San Salvador. Kilmar Ábrego García es un salvadoreño de 29 años que pasó casi la mitad de su vida en Estados Unidos, donde construyó una familia y una carrera en la industria metalúrgica.
Llegó indocumentado a Maryland en 2011, huyendo de las pandillas que desde 2006 lo acosaban, golpeaban y amenazaban con matarlo si su familia no cedía a la extorsión. Tenía apenas 16 años.
Durante su estancia en Estados Unidos, Ábrego se casó con Jennifer Vásquez, ciudadana estadounidense, y formaron un hogar junto a sus tres hijos, uno de ellos sordo de un oído y con autismo no verbal.
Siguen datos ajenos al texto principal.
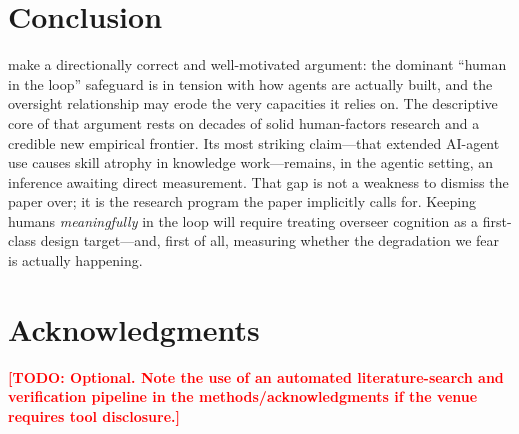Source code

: \documentclass[11pt]{article}
\newcommand{\todo}[1]{\textcolor{red}{\textbf{[TODO: #1]}}}
\begin{document}
\section{Conclusion}
\label{sec:conclusion}

\citet{mitchell2026agents} make a directionally correct and well-motivated argument: the
dominant ``human in the loop'' safeguard is in tension with how agents are actually built,
and the oversight relationship may erode the very capacities it relies on. The descriptive
core of that argument rests on decades of solid human-factors research and a credible new
empirical frontier. Its most striking claim---that extended AI-agent use causes skill
atrophy in knowledge work---remains, in the agentic setting, an inference awaiting direct
measurement. That gap is not a weakness to dismiss the paper over; it is the research
program the paper implicitly calls for. Keeping humans \emph{meaningfully} in the loop will
require treating overseer cognition as a first-class design target---and, first of all,
measuring whether the degradation we fear is actually happening.

\section*{Acknowledgments}
\todo{Optional. Note the use of an automated literature-search and verification pipeline in
the methods/acknowledgments if the venue requires tool disclosure.}



\end{document}
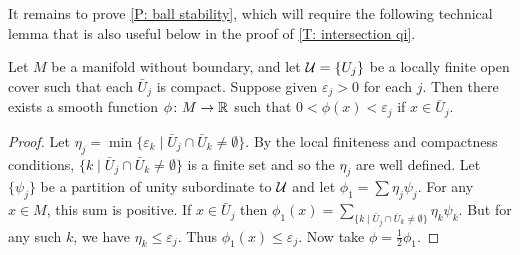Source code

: 	\begin{comment}
			For injectivity, suppose $W \in PC^*_{\Gamma \pf X}(M)$ is transverse to the cubulation and represents zero in $H^*(C_\Gamma^*(M))$.
			Then by definition there is a $V \in PC^*_\Gamma(M)$ with $\bd V = W+T$ for some
			$T \in Q^*(M)$.
			By \cref{P: ball stability} there is a proper universal homotopy $h \colon V \times I \to M$ such that $h(-,1)$ and $h \circ (i_{W} \times \id)$ are both transverse to the cubulation.
			Let $V', W',T' \in PC^*_\Gamma(M)$ be $W$, $V$, and $T$ but with reference maps given respectively by $h(-,1)$, $h(-,1)i_W$, and $h(-,1)i_T$, where $i_W \colon W \to V$ and $i_T \colon T \to V$ are the boundary inclusion maps restricted to the components of $W$ and $T$, respectively.
			As $h \circ (i_{W} \times \id)$ is transverse to the cubulation, $W$ and $W'$ represent the same element of $H^*_{\Gamma \pf X}(M)$ by arguments analogous to the proof of \cref{C: homotopy}.
			But we also have $\bd V' = W'+T'$ with $V'$ in $C^*_{\Gamma \pf X}(M)$ and, by \cref{L: Q preservation}, $T' \in Q^*(M)$.
			So $W'$ represents $0 \in H^*(C^*_{\Gamma \pf X}(M))$.
	\end{comment}


It remains to prove \cref{P: ball stability}, which will require the following technical lemma that is also useful below in the proof of \cref{T: intersection qi}.

\begin{lemma}\label{L: minimizer}
	Let $M$ be a manifold without boundary, and let $\mathcal{U} = \{U_j\}$ be a locally finite open cover such that each $\bar U_j$ is compact.
	Suppose given $\varepsilon_j>0$ for each $j$.
	Then there exists a smooth function $\phi \colon M \to \mathbb{R}$ such that $0<\phi(x)<\varepsilon_j$ if $x \in \bar U_j$.
\end{lemma}

\begin{proof}
	Let $\eta_j = \min\{\varepsilon_k \mid \bar U_j \cap \bar U_k\neq \emptyset\}$.
	By the local finiteness and compactness conditions, $\{k \mid \bar U_j \cap \bar U_k\neq \emptyset\}$ is a finite set and so the $\eta_j$ are well defined.
	Let $\{\psi_j\}$ be a partition of unity subordinate to $\mathcal{U}$ and let $\phi_1 = \sum \eta_j\psi_j$.
	For any $x \in M$, this sum is positive.
	If $x \in \bar U_j$ then $\phi_1(x) = \sum_{\{k \mid \bar U_j \cap \bar U_k\neq \emptyset\}} \eta_k\psi_k$.
	But for any such $k$, we have $\eta_k \leq \varepsilon_j$.
	Thus $\phi_1(x) \leq \varepsilon_j$.
	Now take $\phi = \frac{1}{2}\phi_1$.
\end{proof}

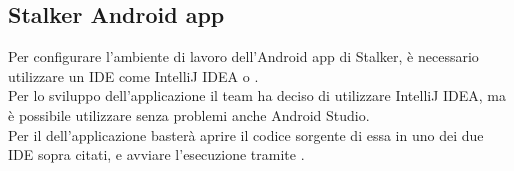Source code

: \documentclass[../manuale-sviluppatore.tex]{subfiles}
\begin{document}
\subsection{Stalker Android app}

Per configurare l'ambiente di lavoro dell'Android app di Stalker, è necessario utilizzare un IDE come IntelliJ IDEA o .\\
Per lo sviluppo dell'applicazione il team ha deciso di utilizzare IntelliJ IDEA, ma è possibile utilizzare senza problemi anche Android Studio.\\
Per il  dell'applicazione basterà aprire il codice sorgente di essa in uno dei due IDE sopra citati, e avviare l'esecuzione tramite . \\
\end{document}
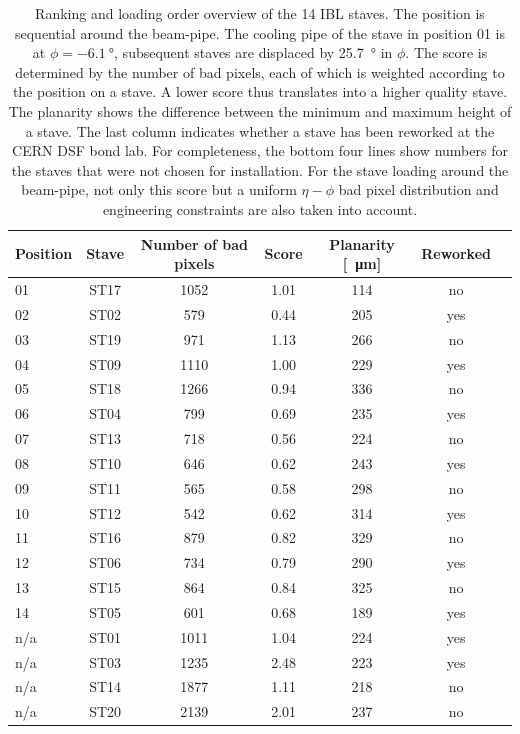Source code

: \begin{table}
\renewcommand{\arraystretch}{1.4}
\centering
\begin{tabular}{lcccccc}
\hline \hline
Position & Stave & Number of bad pixels & Score & Planarity [\SI{}{\micro\meter}] & Reworked \\
\hline
01 & ST17  & 1052 & 1.01 & 114 & no \\
02 & ST02 & 579 & 0.44 & 205 & yes \\
03 & ST19  & 971 & 1.13 & 266 & no\\
04 & ST09   & 1110 & 1.00 & 229 & yes \\
05 & ST18   & 1266 & 0.94 & 336 & no\\
06 & ST04   & 799 & 0.69 & 235 & yes \\
07 & ST13   & 718 & 0.56 & 224 & no\\
08 & ST10   & 646 & 0.62 & 243 & yes \\
09 & ST11   & 565 & 0.58 & 298 & no \\
10 & ST12   & 542 & 0.62 & 314 & yes \\
11 & ST16   & 879 & 0.82 & 329 & no \\
12 & ST06   & 734 & 0.79 & 290 & yes \\
13 & ST15   & 864 & 0.84 & 325 & no \\
14 & ST05   & 601 & 0.68 & 189& yes\\ \hline
n/a & ST01 & 1011 & 1.04 & 224 & yes\\
n/a & ST03 & 1235 & 2.48 & 223 & yes\\
n/a & ST14 & 1877 & 1.11 & 218 & no\\
n/a & ST20 & 2139 & 2.01 & 237 & no\\
\hline \hline
\end{tabular}
\caption{Ranking and loading order overview of the 14 IBL staves. The position is sequential around the beam-pipe. The cooling pipe of the stave in position 01 is at $\phi = \SI{-6.1}{\degree}$, subsequent staves are displaced by \SI{25.7}{\degree} in $\phi$. The score is determined by the number of bad pixels, each of which is weighted according to the position on a stave. A lower score thus translates into a higher quality stave. The planarity shows the difference between the minimum and maximum height of a stave. The last column indicates whether a stave has been reworked at the CERN DSF bond lab. For completeness, the bottom four lines show numbers for the staves that were not chosen for installation. For the stave loading around the beam-pipe, not only this score but a uniform $\eta-\phi$ bad pixel distribution and engineering constraints are also taken into account.}
\label{table:rankingsummary}
\end{table}



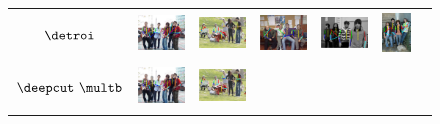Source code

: \begin{figure}
  \centering
  \begin{tabular}{c c c c c c c}
    \begin{sideways}\bf \small\quad\quad $\detroi$\end{sideways}&
    \includegraphics[height=0.145\linewidth]{imgidx_0112_sticks_unary_waf.pdf}&
    \includegraphics[height=0.145\linewidth]{imgidx_0028_sticks_unary_waf.pdf}&
    \includegraphics[height=0.145\linewidth]{imgidx_0129_sticks_unary_waf.pdf}& 
    \includegraphics[height=0.145\linewidth]{imgidx_0078_sticks_unary_waf.pdf}& %
    \includegraphics[height=0.145\linewidth]{imgidx_0139_sticks_unary_waf.pdf}\\ 
    \begin{sideways}\bf \small\quad $\deepcut~\multb$\end{sideways}&
    \includegraphics[height=0.145\linewidth]{imgidx_0112_sticks_waf.pdf}&
    \includegraphics[height=0.145\linewidth]{imgidx_0028_sticks_waf.pdf}&

\end{tabular}
\end{figure}
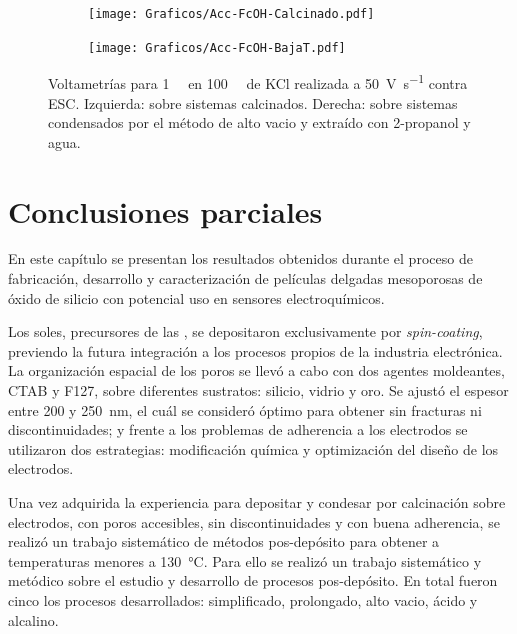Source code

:       		\begin{figure}[ht!]
		 	\begin{subfigure}[t]{0.5\textwidth}
		          	\texttt{[image: Graficos/Acc-FcOH-Calcinado.pdf]}
		          	\end{subfigure}
		    \begin{subfigure}[t]{0.5\textwidth}
		          	\texttt{[image: Graficos/Acc-FcOH-BajaT.pdf]}
		         	\end{subfigure}
		         	\caption[Voltagrama comparativo SF calcinados/alto vacío II]{Voltametrías para \fc\space \SI{1}{\milli\Molar} en \SI{100}{\milli\Molar} de KCl realizada a \SI{50}{\volt\per\second} contra ESC. Izquierda: sobre sistemas \pdmF\space calcinados. Derecha: sobre sistemas \pdmF\space condensados por el método de alto vacio y extraído con 2-propanol y agua.}
		         	\label{fig:fcOH_accesibilidad}
		    \end{figure}     	

\section{Conclusiones parciales}
	
	En este capítulo se presentan los resultados obtenidos durante el proceso de fabricación, desarrollo y caracterización de películas delgadas mesoporosas de óxido de silicio con potencial uso en sensores electroquímicos.
	
	Los soles, precursores de las \pdm, se depositaron exclusivamente por \textit{spin-coating}, previendo la futura integración a los procesos propios de la industria electrónica. La organización espacial de los poros se llevó a cabo con dos agentes moldeantes, CTAB y F127, sobre diferentes sustratos: silicio, vidrio y oro. Se ajustó el espesor entre 200 y \SI{250}{\nm}, el cuál se consideró óptimo para obtener \pdm\space sin fracturas ni discontinuidades; y frente a los problemas de adherencia a los electrodos se utilizaron dos estrategias: modificación química y optimización del diseño de los electrodos. 

	Una vez adquirida la experiencia para depositar y condesar por calcinación \pdm\space sobre electrodos, con poros accesibles, sin discontinuidades y con buena adherencia, se realizó un trabajo sistemático de métodos pos-depósito para obtener \pdm\space a temperaturas menores a \SI{130}{\celsius}. Para ello se realizó un trabajo sistemático y metódico sobre el estudio y desarrollo de procesos pos-depósito. En total fueron cinco los procesos desarrollados: simplificado, prolongado, alto vacio, ácido y alcalino.

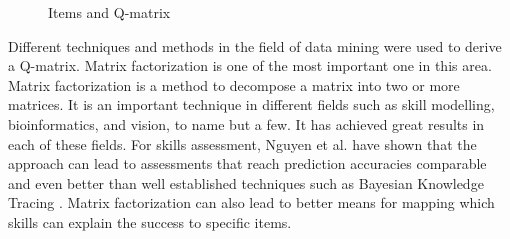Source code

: \begin{footnotesize}
\begin{figure}[ht]
\centering

\quad
\caption{Items and Q-matrix}\label{QItemInt}
\end{figure}
\end{footnotesize}


Different techniques and methods in the field of data mining were used to derive a Q-matrix. Matrix factorization is one of the most important one in this area. Matrix factorization is a method to decompose a matrix into two or more matrices. It is an important technique in different fields such as skill modelling, bioinformatics, and vision, to name but a few. It has achieved great results in each of these fields. For skills assessment, Nguyen et al. \citep{Nguyen2011} have shown that the approach can lead to assessments that reach prediction accuracies comparable and even better than well established techniques such as Bayesian Knowledge Tracing \citep{corbett:umuai:1995}. Matrix factorization can also lead to better means for mapping which skills can explain the success to specific items.

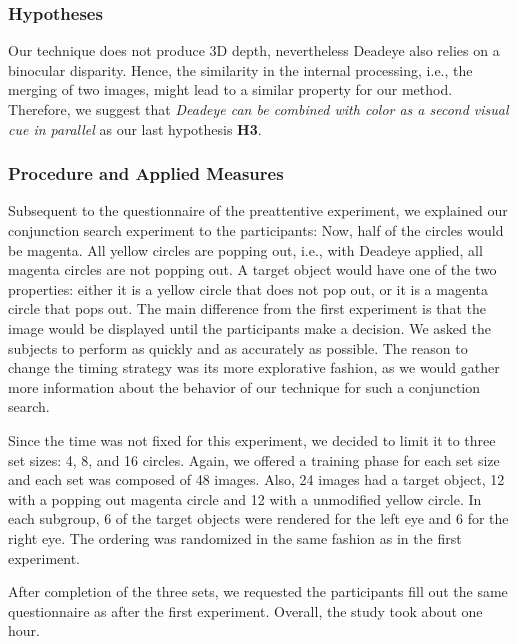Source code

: \documentclass[journal]{vgtc}                %
\begin{document}
\subsubsection{Hypotheses}

Our technique does not produce 3D depth, nevertheless Deadeye also relies on a binocular disparity. Hence, the similarity in the internal processing, i.e., the merging of two images, might lead to a similar property for our method. Therefore, we suggest that \textit{Deadeye can be combined with color as a second visual cue in parallel} as our last hypothesis \textbf{H3}.



\subsubsection{Procedure and Applied Measures}


Subsequent to the questionnaire of the preattentive experiment, we explained our conjunction search experiment to the participants: Now, half of the circles would be magenta. All yellow circles are popping out, i.e., with Deadeye applied, all magenta circles are not popping out. A target object would have one of the two properties: either it is a yellow circle that does not pop out, or it is a magenta circle that pops out. The main difference from the first experiment is that the image would be displayed until the participants make a decision. We asked the subjects to perform as quickly and as accurately as possible. The reason to change the timing strategy was its more explorative fashion, as we would gather more information about the behavior of our technique for such a conjunction search.

Since the time was not fixed for this experiment, we decided to limit it to three set sizes: 4, 8, and 16 circles. Again, we offered a training phase for each set size and each set was composed of 48 images. Also, 24 images had a target object, 12 with a popping out magenta circle and 12 with a unmodified yellow circle. In each subgroup, 6 of the target objects were rendered for the left eye and 6 for the right eye. The ordering was randomized in the same fashion as in the first experiment.

After completion of the three sets, we requested the participants fill out the same questionnaire as after the first experiment. Overall, the study took about one hour. 
\end{document}
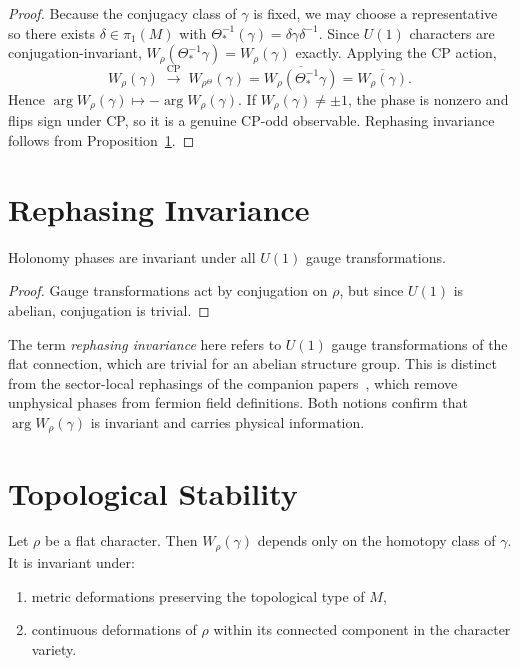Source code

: \documentclass[epjc3]{svjour3}
\begin{document}
\begin{proof}
Because the conjugacy class of $\gamma$ is fixed, we may choose a representative
so there exists $\delta\in\pi_1(M)$ with $\Theta_*^{-1}(\gamma)=\delta\gamma\delta^{-1}$.
Since $U(1)$ characters are conjugation-invariant,
$W_\rho(\Theta_*^{-1}\gamma) = W_\rho(\gamma)$ exactly.
Applying the CP action,
\[
W_\rho(\gamma) \;\xrightarrow{\text{CP}}\; W_{\rho^\Theta}(\gamma)
= \overline{W_\rho(\Theta_*^{-1}\gamma)} = \overline{W_\rho(\gamma)}.
\]
Hence $\arg W_\rho(\gamma) \mapsto -\arg W_\rho(\gamma)$.
If $W_\rho(\gamma) \neq \pm 1$, the phase is nonzero and flips sign under CP,
so it is a genuine CP-odd observable.  Rephasing invariance follows from
Proposition~\ref{prop:rephasing}.
\end{proof}

\section{Rephasing Invariance}
\label{prop:rephasing}

\begin{proposition}
Holonomy phases are invariant under all $U(1)$ gauge transformations.
\end{proposition}

\begin{proof}
Gauge transformations act by conjugation on $\rho$,
but since $U(1)$ is abelian, conjugation is trivial.
\end{proof}

\begin{remark}
The term \emph{rephasing invariance} here refers to $U(1)$ gauge
transformations of the flat connection, which are trivial for an abelian
structure group.  This is distinct from the sector-local rephasings
of the companion papers~\cite{Gentry:CKM,Gentry:PMNS}, which remove
unphysical phases from fermion field definitions.  Both notions confirm
that $\arg W_\rho(\gamma)$ is invariant and carries physical information.
\end{remark}

\section{Topological Stability}

\begin{theorem}
Let $\rho$ be a flat character.
Then $W_\rho(\gamma)$ depends only on the homotopy class of $\gamma$.
It is invariant under:
\begin{enumerate}
\item metric deformations preserving the topological type of $M$,
\item continuous deformations of $\rho$ within its connected component
in the character variety.
\end{enumerate}
\end{theorem}
\end{document}
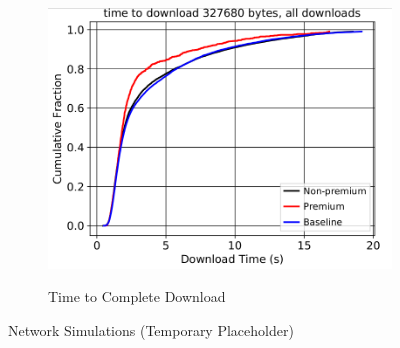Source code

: \begin{figure}
\begin{subfigure}[t]{0.32\textwidth}
\includegraphics[scale=0.2]{images/ttdownload_temp.png}
		\label{fig:payments_c}
		\caption{Time to Complete Download}
	\end{subfigure}
	\label{fig:payments}
	\caption{Network Simulations (Temporary Placeholder)}
\end{figure}

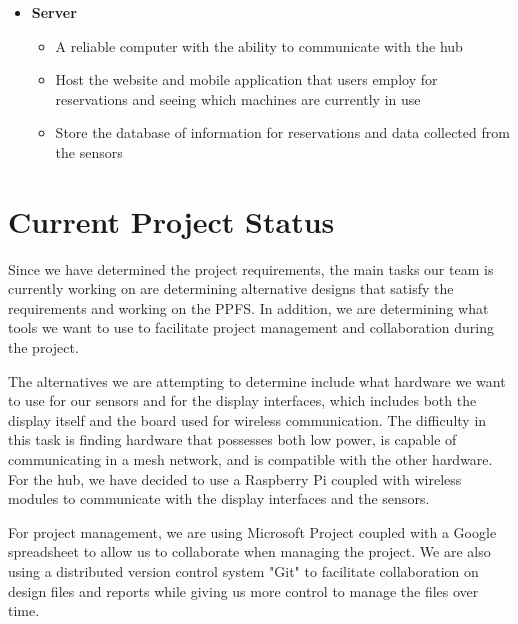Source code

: \documentclass[letterpaper,11pt]{./templates/texMemo} %
\begin{document}
\begin{itemize}
    \item{\textbf{Server}}
    \begin{itemize}
        \item{A reliable computer with the ability to communicate with the hub}
        \item{Host the website and mobile application that users employ for reservations and seeing which machines are currently in use}
        \item{Store the database of information for reservations and data collected from the sensors}
    \end{itemize}
    \end{itemize}

\section{Current Project Status}		

Since we have determined the project requirements, the main tasks our team is currently working on are determining alternative designs that satisfy the requirements and working on the PPFS. In addition, we are determining what tools we want to use to facilitate project management and collaboration during the project.

The alternatives we are attempting to determine include what hardware we want to use for our sensors and for the display interfaces, which includes both the display itself and the board used for wireless communication. The difficulty in this task is finding hardware that possesses both low power, is capable of communicating in a mesh network, and is compatible with the other hardware. For the hub, we have decided to use a Raspberry Pi coupled with wireless modules to communicate with the display interfaces and the sensors.

For project management, we are using Microsoft Project coupled with a Google spreadsheet to allow us to collaborate when managing the project. We are also using a distributed version control system "Git" to facilitate collaboration on design files and reports while giving us more control to manage the files over time.
\end{document}
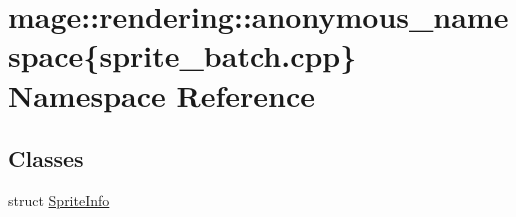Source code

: \hypertarget{namespacemage_1_1rendering_1_1anonymous__namespace_02sprite__batch_8cpp_03}{}\section{mage\+:\+:rendering\+:\+:anonymous\+\_\+namespace\{sprite\+\_\+batch.\+cpp\} Namespace Reference}
\label{namespacemage_1_1rendering_1_1anonymous__namespace_02sprite__batch_8cpp_03}
\subsection*{Classes}
\begin{DoxyCompactItemize}
\item 
struct \mbox{\hyperlink{structmage_1_1rendering_1_1anonymous__namespace_02sprite__batch_8cpp_03_1_1_sprite_info}{Sprite\+Info}}
\end{DoxyCompactItemize}
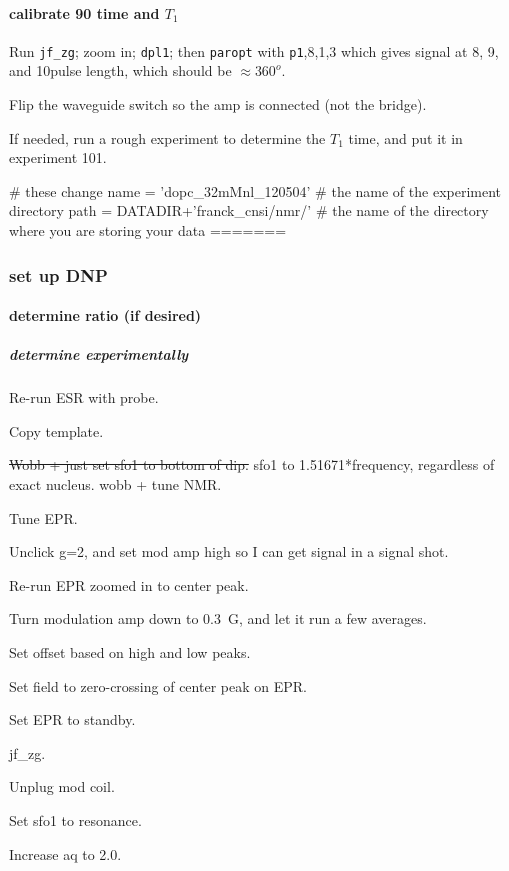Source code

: \paragraph{calibrate 90 time and $T_1$}

Run \texttt{jf_zg}; zoom in; \texttt{dpl1}; then \texttt{paropt} with \texttt{p1},8,1,3 which gives signal at 8\us, 9\us, and 10\us pulse length, which should be $\approx 360^o$.

Flip the waveguide switch so the amp is connected (not the bridge).

If needed, run a rough experiment to determine the $T_1$ time, and put it in experiment 101.

\begin{scriptsize}
\begin{python}[off]
# these change
name = 'dopc_32mMnl_120504' # the name of the experiment directory
path = DATADIR+'franck_cnsi/nmr/' # the name of the directory where you are storing your data
=======
\subsubsection{set up DNP}
\paragraph{determine ratio (if desired)}

\subparagraph{determine experimentally}
Re-run ESR with probe.

Copy template.

\sout{ Wobb + just set sfo1 to bottom of dip. }
sfo1 to 1.51671*frequency, regardless of exact nucleus.
wobb + tune NMR.

Tune EPR.

Unclick g=2, and set mod amp high so I can get signal in a signal shot.

Re-run EPR zoomed in to center peak.

Turn modulation amp down to 0.3~G, and let it run a few averages.

Set offset based on high and low peaks.

Set field to zero-crossing of center peak on EPR.

Set EPR to standby.

jf\_zg.

Unplug mod coil.

Set sfo1 to resonance.

Increase aq to 2.0.  


\end{python}
\end{scriptsize}
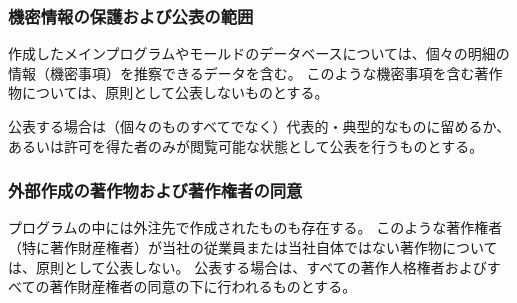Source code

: \subsubsection{機密情報の保護および公表の範囲\label{subsec:notopenwork}}
作成したメインプログラムやモールドのデータベースについては、個々の明細の情報（機密事項）を推察できるデータを含む。
このような機密事項を含む著作物については、原則として公表しないものとする。

公表する場合は（個々のものすべてでなく）代表的・典型的なものに留めるか、あるいは許可を得た者のみが閲覧可能な状態として公表を行うものとする。

\subsubsection{外部作成の著作物および著作権者の同意\label{subsec:standardscopyrightsSubcontractor}}
プログラムの中には外注先で作成されたものも存在する。
このような著作権者（特に著作財産権者）が当社の従業員または当社自体ではない著作物については、原則として公表しない。
公表する場合は、すべての著作人格権者およびすべての著作財産権者の同意の下に行われるものとする。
Para sostener a su familia, trabajaba a tiempo completo y estudiaba en la Universidad de Maryland. En 2019, obtuvo una “suspensión de remoción”, un estatus que impedía su deportación por el peligro que corría en su país natal. También recibió permiso de trabajo.
Ese mismo año, sin embargo, fue arrestado mientras buscaba empleo como jornalero. Un informante lo señaló como miembro de la Mara Salvatrucha (MS-13), pero nunca fue acusado de ningún delito. A pesar de que un juez encontró creíble su temor a regresar a El Salvador y le otorgó protección, su nombre quedó en los registros del gobierno de Trump como presunto pandillero.
El 12 de marzo de 2025, mientras iba en su auto con su hijo, agentes del ICE lo detuvieron y, tres días después, fue deportado junto a más de 250 personas, bajo la acusación de pertenecer a grupos criminales como la MS-13 o el Tren de Aragua. Fue enviado al Centro de Confinamiento del Terrorismo (Cecot), la megacárcel de Nayib Bukele, en El Salvador.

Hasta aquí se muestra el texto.